* _Work instructions_
In the records that follow, skip the pictures and print everything else exactly.

START Provided entries

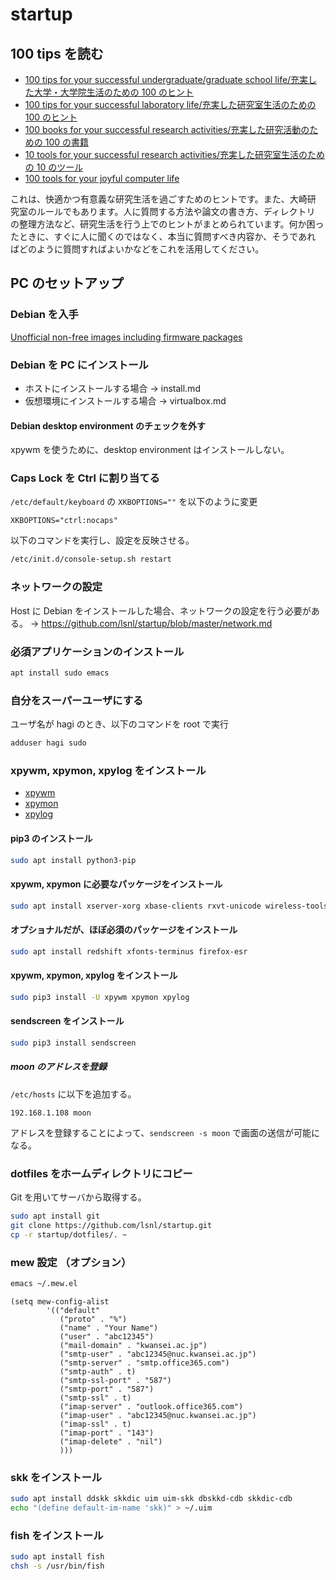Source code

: # startup

## 100 tips を読む

- [100 tips for your successful undergraduate/graduate school life/充実した大学・大学院生活のための 100 のヒント](http://www.lsnl.jp/~ohsaki/research/100-tips/)
- [100 tips for your successful laboratory life/充実した研究室生活のための 100 のヒント](http://www.lsnl.jp/~ohsaki/research/100-tips-lab/)
- [100 books for your successful research activities/充実した研究活動のための 100 の書籍](http://www.lsnl.jp/~ohsaki/research/100-books/)
- [10 tools for your successful research activities/充実した研究室生活のための 10 のツール](http://www.lsnl.jp/~ohsaki/research/10-tools/)
- [100 tools for your joyful computer life](http://www.lsnl.jp/~ohsaki/research/100-tools/)

これは、快適かつ有意義な研究生活を過ごすためのヒントです。また、大崎研
究室のルールでもあります。人に質問する方法や論文の書き方、ディレクトリ
の整理方法など、研究生活を行う上でのヒントがまとめられています。何か困っ
たときに、すぐに人に聞くのではなく、本当に質問すべき内容か、そうであれ
ばどのように質問すればよいかなどをこれを活用してください。

## PC のセットアップ

### Debian を入手

[Unofficial non-free images including firmware packages](http://cdimage.debian.org/cdimage/unofficial/non-free/cd-including-firmware/)

### Debian を PC にインストール

- ホストにインストールする場合 → install.md
- 仮想環境にインストールする場合 → virtualbox.md

#### Debian desktop environment のチェックを外す

xpywm を使うために、desktop environment はインストールしない。

### Caps Lock を Ctrl に割り当てる

`/etc/default/keyboard` の `XKBOPTIONS=""` を以下のように変更

```
XKBOPTIONS="ctrl:nocaps"
```

以下のコマンドを実行し、設定を反映させる。

```bash
/etc/init.d/console-setup.sh restart
```

### ネットワークの設定

Host に Debian をインストールした場合、ネットワークの設定を行う必要がある。 → https://github.com/lsnl/startup/blob/master/network.md

### 必須アプリケーションのインストール

```bash
apt install sudo emacs
```

### 自分をスーパーユーザにする

ユーザ名が hagi のとき、以下のコマンドを root で実行

```bash
adduser hagi sudo
```

### xpywm, xpymon, xpylog をインストール

- [xpywm](https://pypi.org/project/xpywm/)
- [xpymon](https://pypi.org/project/xpymon/)
- [xpylog](https://pypi.org/project/xpylog/)

#### pip3 のインストール

```bash
sudo apt install python3-pip
```

#### xpywm, xpymon に必要なパッケージをインストール

```bash
sudo apt install xserver-xorg xbase-clients rxvt-unicode wireless-tools
```

#### オプショナルだが、ほぼ必須のパッケージをインストール

```bash
sudo apt install redshift xfonts-terminus firefox-esr
```

#### xpywm, xpymon, xpylog をインストール

```bash
sudo pip3 install -U xpywm xpymon xpylog
```

#### sendscreen をインストール

```bash
sudo pip3 install sendscreen
```

##### moon のアドレスを登録

`/etc/hosts` に以下を追加する。

```
192.168.1.108 moon
```

アドレスを登録することによって、`sendscreen -s moon` で画面の送信が可能になる。

### dotfiles をホームディレクトリにコピー

Git を用いてサーバから取得する。

```bash
sudo apt install git
git clone https://github.com/lsnl/startup.git
cp -r startup/dotfiles/. ~
```

### mew 設定 （オプション）

```bash
emacs ~/.mew.el
```

```elisp
(setq mew-config-alist
        '(("default"
           ("proto" . "%")
           ("name" . "Your Name")
           ("user" . "abc12345")
           ("mail-domain" . "kwansei.ac.jp")
           ("smtp-user" . "abc12345@nuc.kwansei.ac.jp")
           ("smtp-server" . "smtp.office365.com")
           ("smtp-auth" . t)
           ("smtp-ssl-port" . "587")
           ("smtp-port" . "587")
           ("smtp-ssl" . t)
           ("imap-server" . "outlook.office365.com")
           ("imap-user" . "abc12345@nuc.kwansei.ac.jp")
           ("imap-ssl" . t)
           ("imap-port" . "143")
           ("imap-delete" . "nil")
           )))
```

### skk をインストール

```bash
sudo apt install ddskk skkdic uim uim-skk dbskkd-cdb skkdic-cdb
echo "(define default-im-name 'skk)" > ~/.uim
```

### fish をインストール

```bash
sudo apt install fish
chsh -s /usr/bin/fish
```
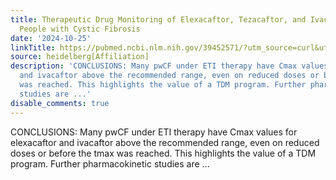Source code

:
 ```yaml
---
title: Therapeutic Drug Monitoring of Elexacaftor, Tezacaftor, and Ivacaftor in Adult
  People with Cystic Fibrosis
date: '2024-10-25'
linkTitle: https://pubmed.ncbi.nlm.nih.gov/39452571/?utm_source=curl&utm_medium=rss&utm_campaign=pubmed-2&utm_content=1FakS-2QOkCT8HsMOQP1bCRQ4YzyumYOmxmF0moLsQ3dFB1E9V&fc=20220326224207&ff=20241025210316&v=2.18.0.post9+e462414
source: heidelberg[Affiliation]
description: 'CONCLUSIONS: Many pwCF under ETI therapy have Cmax values for elexacaftor
  and ivacaftor above the recommended range, even on reduced doses or before the tmax
  was reached. This highlights the value of a TDM program. Further pharmacokinetic
  studies are ...'
disable_comments: true
---
```

CONCLUSIONS: Many pwCF under ETI therapy have Cmax values for elexacaftor and ivacaftor above the recommended range, even on reduced doses or before the tmax was reached. This highlights the value of a TDM program. Further pharmacokinetic studies are ...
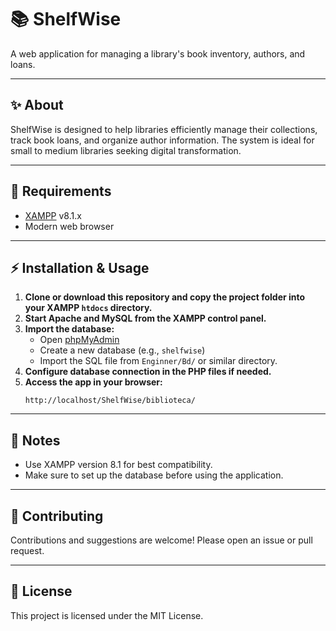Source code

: # 📚 ShelfWise

A web application for managing a library's book inventory, authors, and loans.

---

## ✨ About

ShelfWise is designed to help libraries efficiently manage their collections, track book loans, and organize author information. The system is ideal for small to medium libraries seeking digital transformation.

---

## 🚀 Requirements

- [XAMPP](https://www.apachefriends.org/) v8.1.x
- Modern web browser

---

## ⚡ Installation & Usage

1. **Clone or download this repository and copy the project folder into your XAMPP `htdocs` directory.**
2. **Start Apache and MySQL from the XAMPP control panel.**
3. **Import the database:**
   - Open [phpMyAdmin](http://localhost/phpmyadmin)
   - Create a new database (e.g., `shelfwise`)
   - Import the SQL file from `Enginner/Bd/` or similar directory.
4. **Configure database connection in the PHP files if needed.**
5. **Access the app in your browser:**
   ```
   http://localhost/ShelfWise/biblioteca/
   ```

---

## 📝 Notes

- Use XAMPP version 8.1 for best compatibility.
- Make sure to set up the database before using the application.

---

## 🤝 Contributing

Contributions and suggestions are welcome! Please open an issue or pull request.

---

## 📝 License

This project is licensed under the MIT License.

END Provided entries

* _Written solution_
Source code

: # startup

## 100 tips を読む

- [100 tips for your successful undergraduate/graduate school life/充実した大学・大学院生活のための 100 のヒント](http://www.lsnl.jp/~ohsaki/research/100-tips/)
- [100 tips for your successful laboratory life/充実した研究室生活のための 100 のヒント](http://www.lsnl.jp/~ohsaki/research/100-tips-lab/)
- [100 books for your successful research activities/充実した研究活動のための 100 の書籍](http://www.lsnl.jp/~ohsaki/research/100-books/)
- [10 tools for your successful research activities/充実した研究室生活のための 10 のツール](http://www.lsnl.jp/~ohsaki/research/10-tools/)
- [100 tools for your joyful computer life](http://www.lsnl.jp/~ohsaki/research/100-tools/)

これは、快適かつ有意義な研究生活を過ごすためのヒントです。また、大崎研
究室のルールでもあります。人に質問する方法や論文の書き方、ディレクトリ
の整理方法など、研究生活を行う上でのヒントがまとめられています。何か困っ
たときに、すぐに人に聞くのではなく、本当に質問すべき内容か、そうであれ
ばどのように質問すればよいかなどをこれを活用してください。

## PC のセットアップ

### Debian を入手

[Unofficial non-free images including firmware packages](http://cdimage.debian.org/cdimage/unofficial/non-free/cd-including-firmware/)

### Debian を PC にインストール

- ホストにインストールする場合 → install.md
- 仮想環境にインストールする場合 → virtualbox.md

#### Debian desktop environment のチェックを外す

xpywm を使うために、desktop environment はインストールしない。

### Caps Lock を Ctrl に割り当てる

`/etc/default/keyboard` の `XKBOPTIONS=""` を以下のように変更

```
XKBOPTIONS="ctrl:nocaps"
```

以下のコマンドを実行し、設定を反映させる。

```bash
/etc/init.d/console-setup.sh restart
```

### ネットワークの設定

Host に Debian をインストールした場合、ネットワークの設定を行う必要がある。 → https://github.com/lsnl/startup/blob/master/network.md

### 必須アプリケーションのインストール

```bash
apt install sudo emacs
```

### 自分をスーパーユーザにする

ユーザ名が hagi のとき、以下のコマンドを root で実行

```bash
adduser hagi sudo
```

### xpywm, xpymon, xpylog をインストール

- [xpywm](https://pypi.org/project/xpywm/)
- [xpymon](https://pypi.org/project/xpymon/)
- [xpylog](https://pypi.org/project/xpylog/)

#### pip3 のインストール

```bash
sudo apt install python3-pip
```

#### xpywm, xpymon に必要なパッケージをインストール

```bash
sudo apt install xserver-xorg xbase-clients rxvt-unicode wireless-tools
```

#### オプショナルだが、ほぼ必須のパッケージをインストール

```bash
sudo apt install redshift xfonts-terminus firefox-esr
```

#### xpywm, xpymon, xpylog をインストール

```bash
sudo pip3 install -U xpywm xpymon xpylog
```

#### sendscreen をインストール

```bash
sudo pip3 install sendscreen
```

##### moon のアドレスを登録

`/etc/hosts` に以下を追加する。

```
192.168.1.108 moon
```

アドレスを登録することによって、`sendscreen -s moon` で画面の送信が可能になる。

### dotfiles をホームディレクトリにコピー

Git を用いてサーバから取得する。

```bash
sudo apt install git
git clone https://github.com/lsnl/startup.git
cp -r startup/dotfiles/. ~
```

### mew 設定 （オプション）

```bash
emacs ~/.mew.el
```

```elisp
(setq mew-config-alist
        '(("default"
           ("proto" . "%")
           ("name" . "Your Name")
           ("user" . "abc12345")
           ("mail-domain" . "kwansei.ac.jp")
           ("smtp-user" . "abc12345@nuc.kwansei.ac.jp")
           ("smtp-server" . "smtp.office365.com")
           ("smtp-auth" . t)
           ("smtp-ssl-port" . "587")
           ("smtp-port" . "587")
           ("smtp-ssl" . t)
           ("imap-server" . "outlook.office365.com")
           ("imap-user" . "abc12345@nuc.kwansei.ac.jp")
           ("imap-ssl" . t)
           ("imap-port" . "143")
           ("imap-delete" . "nil")
           )))
```

### skk をインストール

```bash
sudo apt install ddskk skkdic uim uim-skk dbskkd-cdb skkdic-cdb
echo "(define default-im-name 'skk)" > ~/.uim
```

### fish をインストール

```bash
sudo apt install fish
chsh -s /usr/bin/fish
```
Source code

:
 ```yaml
---
title: Therapeutic Drug Monitoring of Elexacaftor, Tezacaftor, and Ivacaftor in Adult
  People with Cystic Fibrosis
date: '2024-10-25'
linkTitle: https://pubmed.ncbi.nlm.nih.gov/39452571/?utm_source=curl&utm_medium=rss&utm_campaign=pubmed-2&utm_content=1FakS-2QOkCT8HsMOQP1bCRQ4YzyumYOmxmF0moLsQ3dFB1E9V&fc=20220326224207&ff=20241025210316&v=2.18.0.post9+e462414
source: heidelberg[Affiliation]
description: 'CONCLUSIONS: Many pwCF under ETI therapy have Cmax values for elexacaftor
  and ivacaftor above the recommended range, even on reduced doses or before the tmax
  was reached. This highlights the value of a TDM program. Further pharmacokinetic
  studies are ...'
disable_comments: true
---
```

CONCLUSIONS: Many pwCF under ETI therapy have Cmax values for elexacaftor and ivacaftor above the recommended range, even on reduced doses or before the tmax was reached. This highlights the value of a TDM program. Further pharmacokinetic studies are ...
Source code

: # 📚 ShelfWise

A web application for managing a library's book inventory, authors, and loans.

---

## ✨ About

ShelfWise is designed to help libraries efficiently manage their collections, track book loans, and organize author information. The system is ideal for small to medium libraries seeking digital transformation.

---

## 🚀 Requirements

- [XAMPP](https://www.apachefriends.org/) v8.1.x
- Modern web browser

---

## ⚡ Installation & Usage

1. **Clone or download this repository and copy the project folder into your XAMPP `htdocs` directory.**
2. **Start Apache and MySQL from the XAMPP control panel.**
3. **Import the database:**
   - Open [phpMyAdmin](http://localhost/phpmyadmin)
   - Create a new database (e.g., `shelfwise`)
   - Import the SQL file from `Enginner/Bd/` or similar directory.
4. **Configure database connection in the PHP files if needed.**
5. **Access the app in your browser:**
   ```
   http://localhost/ShelfWise/biblioteca/
   ```

---

## 📝 Notes

- Use XAMPP version 8.1 for best compatibility.
- Make sure to set up the database before using the application.

---

## 🤝 Contributing

Contributions and suggestions are welcome! Please open an issue or pull request.

---

## 📝 License

This project is licensed under the MIT License.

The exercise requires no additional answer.